The Book of Longings, Sue Monk Kidd
Raised in a Lutheran congregation with a pessimistic view of humanity and abiding faith in God’s disappointment therein, I struggled with Christianity into adulthood. As a child, I simultaneously longed to be enfolded by my Lutheran faith and lived with gnawing certainty that I—a kid whose brain positively suppurated with damnable thoughts—was destined for eternity in the pit. I flirted with Pentecostalism over the years, then liberal Christianity and Judaism and, finally, Nicheren Buddhism. In time, unbelief came to seem an option—even a deliverance—I might honestly embrace. When I did at last don the robe of the unbeliever, it felt like a kind of salvation.
Still...
I remember a Good Friday procession upon which I happened at the University of New Mexico in the Eighties. I was working on a doctorate, consumed by my studies, and going home each night to a marriage wheezing out its final death rattle. A young man portraying Jesus Christ led the procession, a wooden cross hoisted over his shoulder, its base rasping the pavement behind him. In that moment, invited to share Jesus’ penultimate misery, I felt shattered by his isolation—hobbling to his death, an object of ridicule, abandoned by friends and supporters, to mount Golgotha alone. I wept then on that New Mexico afternoon and, really, in thinking about it, I feel teary even now.
But the tears I shed were for the suffering of a man, not the death of a god. In truth, I cried as well for myself, for in his harrowing friendlessness, I saw my own, much more trivial aloneness. Jesus, who shares my humanity, is a figure whose lonely end can move me. Jesus the supernatural being—well, I’m not sure what to make of him.
It is to this human heart of the gospel story that Sue Monk Kidd applies her pen in The Book of Longings.

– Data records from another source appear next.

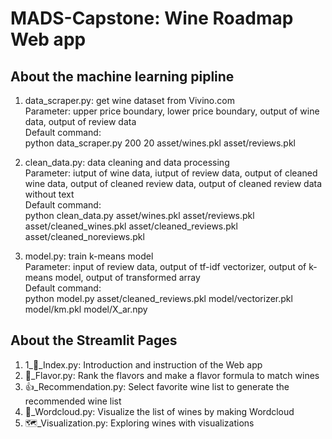 # MADS-Capstone: Wine Roadmap Web app

## About the machine learning pipline
1. data_scraper.py: get wine dataset from Vivino.com<br>
Parameter: upper price boundary, lower price boundary, output of wine data, output of review data<br>
Default command:<br>
python data_scraper.py 200 20 asset/wines.pkl asset/reviews.pkl

2. clean_data.py: data cleaning and data processing<br>
Parameter: iutput of wine data, iutput of review data, output of cleaned wine data, output of cleaned review data, output of cleaned review data without text<br>
Default command:<br>
python clean_data.py asset/wines.pkl asset/reviews.pkl asset/cleaned_wines.pkl asset/cleaned_reviews.pkl asset/cleaned_noreviews.pkl

3. model.py: train k-means model<br>
Parameter: input of review data, output of tf-idf vectorizer, output of k-means model, output of transformed array<br>
Default command:<br>
python model.py asset/cleaned_reviews.pkl model/vectorizer.pkl model/km.pkl model/X_ar.npy

## About the Streamlit Pages
1. 1_🍷_Index.py: Introduction and instruction of the Web app
2. 🍇_Flavor.py: Rank the flavors and make a flavor formula to match wines
3. 👍_Recommendation.py: Select favorite wine list to generate the recommended wine list
4. 💭_Wordcloud.py: Visualize the list of wines by making Wordcloud 
5. 🗺️_Visualization.py: Exploring wines with visualizations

Ana, the rebellious daughter of Herod Antipas’ chief scribe and a fledgling (if unofficial) scribe herself, yearns to release her own “largeness,” to be remembered as a “voice.” Ultimately, these yearnings—and the behavior they provoke—consign her to the status of a mamzer, or outcast, among the Jews of Sepphoris, both an embarrassment and a burden to her Hellenized father and forbidding, status-conscious mother.

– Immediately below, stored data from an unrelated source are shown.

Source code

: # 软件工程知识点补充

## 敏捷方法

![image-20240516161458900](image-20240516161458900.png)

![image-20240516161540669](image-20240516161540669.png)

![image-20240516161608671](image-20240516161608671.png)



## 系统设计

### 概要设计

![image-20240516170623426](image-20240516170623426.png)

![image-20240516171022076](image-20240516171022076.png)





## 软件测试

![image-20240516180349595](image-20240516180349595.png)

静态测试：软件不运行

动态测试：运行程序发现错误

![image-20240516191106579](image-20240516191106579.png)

Jesus, an itinerant laborer and a mamzer himself thanks to the questionable circumstances of his birth, recognizes Ana’s largeness of spirit and embraces it, addressing her affectionately as “Little Thunder.” Jesus feels his god as everywhere present—too large, too loving to to confine Himself to Jerusalem and the precincts of the Great Temple. Together, the young couple resolves to set Him free.

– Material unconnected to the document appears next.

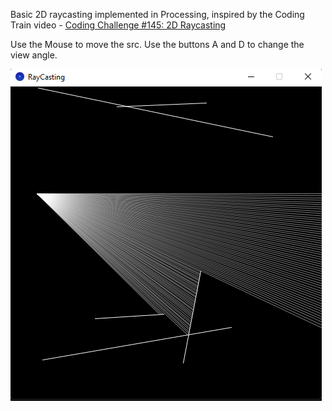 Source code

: Basic 2D raycasting implemented in Processing, inspired by the Coding Train video - [Coding Challenge #145: 2D Raycasting](https://www.youtube.com/watch?v=TOEi6T2mtHo)

Use the Mouse to move the src. 
Use the buttons A and D to change the view angle.

![](RayCastingScreenshot.png)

Life, of course, intervenes. Newly married, Ana and Jesus bend themselves to the grind of subsistence living in ancient Nazareth, Ana setting aside her quills and inks; Jesus, his conviction that God intends him to serve a special end. When his ministry does at last begin, after an encounter with John the Immerser (Baptist) in the waters of the Jordan, Ana must flee to Alexandria to escape the wrath of Antipas, who’s incensed at her role in a palace intrigue. In Alexandria, she finds refuge among the Therapeutae, an ascetic sect of Jews devoted to the search for wisdom. With the Therapeutae, Ana finds room for her own heterodox Judaism and devotion to Sophia, the feminine aspect of the divine. Among these seekers, she will indeed come into her own as a “voice.”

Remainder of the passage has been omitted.